It makes sense either way it is put to me, but I don't see a lot of harm in using the word "no" if the dog goes around the tunnel, etc. If she goes around and I say "no, tunnel" and I'm not SCREAMING at her, I am imprinting the idea. I am not being mean, etc, I am just using the same format we've used to train for the past 5 months which has been successful for us. It is just a hard habit to break, I suppose.


----------



## Stosh (Jun 26, 2010)

I found myself saying 'no, over here' and things like that too. It's funny because I've never used 'no' before, it just came out and he certainly took it the way I meant it, so if it works for you and your dog, I wouldn't worry about it. 

Stosh is a giant furry goof but thinks he's a big bad boy in front of the other dogs in the class. He sure looked like a big klutz the first time on the dog walk when he was gripping the sides with his paws and his back legs were shaking! He attracted an audience once he was trotting along it like a pro. It's surprising how well they do after a few tries.


----------



## Shaina (Apr 2, 2011)

Haha Id imagine itd be pretty neat to see a big male do agility. V is very petite so it looks pretty natural for her to do. We will be trying the dog walk next time! Exciteeeee.


----------



## AgileGSD (Jan 17, 2006)

Shaina said:


> I think my main question is.... why can't I say no but can use the word "oopsie" or "GASP" or any other word I want, but not "no"? Her reasoning wasn't to keep drive, because there's no wrong answers, etc, but because "the word no doesn't mean anything to a dog".... which I don't think "whoopsie" means anything. So in that thought, what she really should be saying is "don't say anything at all"?


 I don't understand that reasoning, if that is what she told you. If you feel you have to say something, it should be lighthearted and in no way connected to being corrected. "Opps!" or "uh oh!" or "let's try again!" or whatever you want said in an upbeat way while you get her ready for another attempt. And if you find yourself having to get her ready for another attempt, you should be making it easier for her to succeed the second try. So say she passed up the tunnel when she was released for it from 5' away, the second try she should be right at the entrance when released to go through it. She should be successful way more often often then she isn't.


----------



## Shaina (Apr 2, 2011)

AgileGSD said:


> I don't understand that reasoning, if that is what she told you. If you feel you have to say something, it should be lighthearted and in not connected to being corrected. "Opps!" or "uh oh!" or "let's try again!" or whatever you want said in an upbeat way while you get her ready for another attempt. And if you find yourself having to get her ready for another attempt, you should be making it easier for her to succeed the second try. So say she passed up the tunnel when she was released for it from 5' away, the second try she should be right at the entrance when released to go through it. She should be successful way more often often then she isn't.

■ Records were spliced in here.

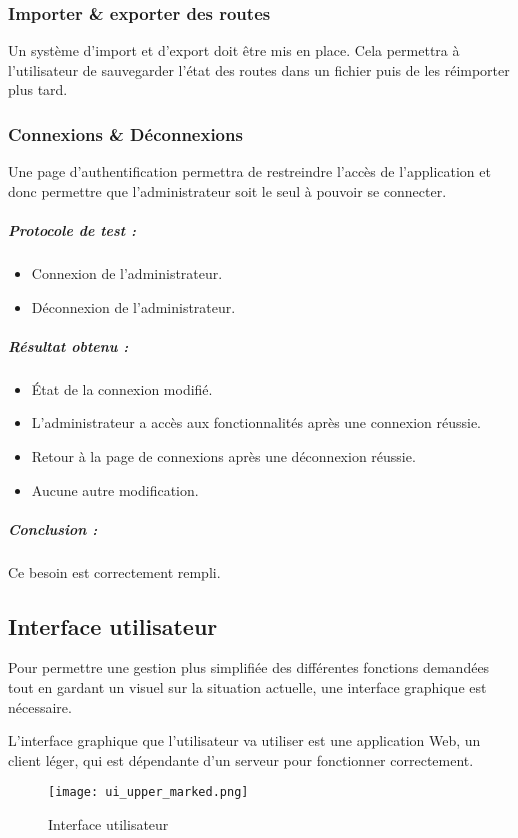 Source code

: \subsubsection{Importer \& exporter des routes}
Un système d'import et d'export doit être mis en place. Cela permettra à l'utilisateur de sauvegarder l'état des routes dans un fichier puis de les réimporter plus tard.

\subsubsection{Connexions \& Déconnexions}
Une page d'authentification permettra de restreindre l'accès de l'application et donc permettre que l'administrateur soit le seul à pouvoir se connecter.
\subparagraph{Protocole de test :}
\begin{itemize}
    \item Connexion de l'administrateur.
    \item Déconnexion de l'administrateur.
\end{itemize}
\subparagraph{Résultat obtenu :}
    \begin{itemize}
    \item État de la connexion modifié.
    \item L'administrateur a accès aux fonctionnalités après une connexion réussie.
    \item Retour à la page de connexions après une déconnexion réussie.
    \item Aucune autre modification.
\end{itemize}
\subparagraph{Conclusion :}Ce besoin est correctement rempli.

\subsection{Interface utilisateur}
\label{sssec:ui}

Pour permettre une gestion plus simplifiée des différentes fonctions demandées tout en gardant un visuel sur la situation actuelle, une interface graphique est nécessaire.

L'interface graphique que l'utilisateur va utiliser est une application Web, un client léger, qui est dépendante d'un serveur pour fonctionner correctement.\newline

\begin{figure}[H]
    \texttt{[image: ui\_upper\_marked.png]}
    \caption{Interface utilisateur}
    \label{fig:ui_upper}
\end{figure}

The tunnel issue happened when we were first learning it. She went through it a few times after I'd thrown the ball inside, and marked the behavior. Then when we transitioned to pointing she would try to go around it. That's when I'd start her over and tell her "no, tunnel". She hadn't been trying it from a distance yet


----------



## wildo (Jul 27, 2006)

Stosh said:


> I found myself saying 'no, over here' and things like that too. It's funny because I've never used 'no' before, it just came out and he certainly took it the way I meant it, so if it works for you and your dog, I wouldn't worry about it.


I agree *and* disagree. Sure- you should absolutely be able to say any "lighthearted" (as AgileGSD put it) thing you want. And while "no" may currently fit that criteria- you will almost certainly reach a point of frustration where "no" becomes: "No" or "NO" or "NO!!!!" or "NO!!!! "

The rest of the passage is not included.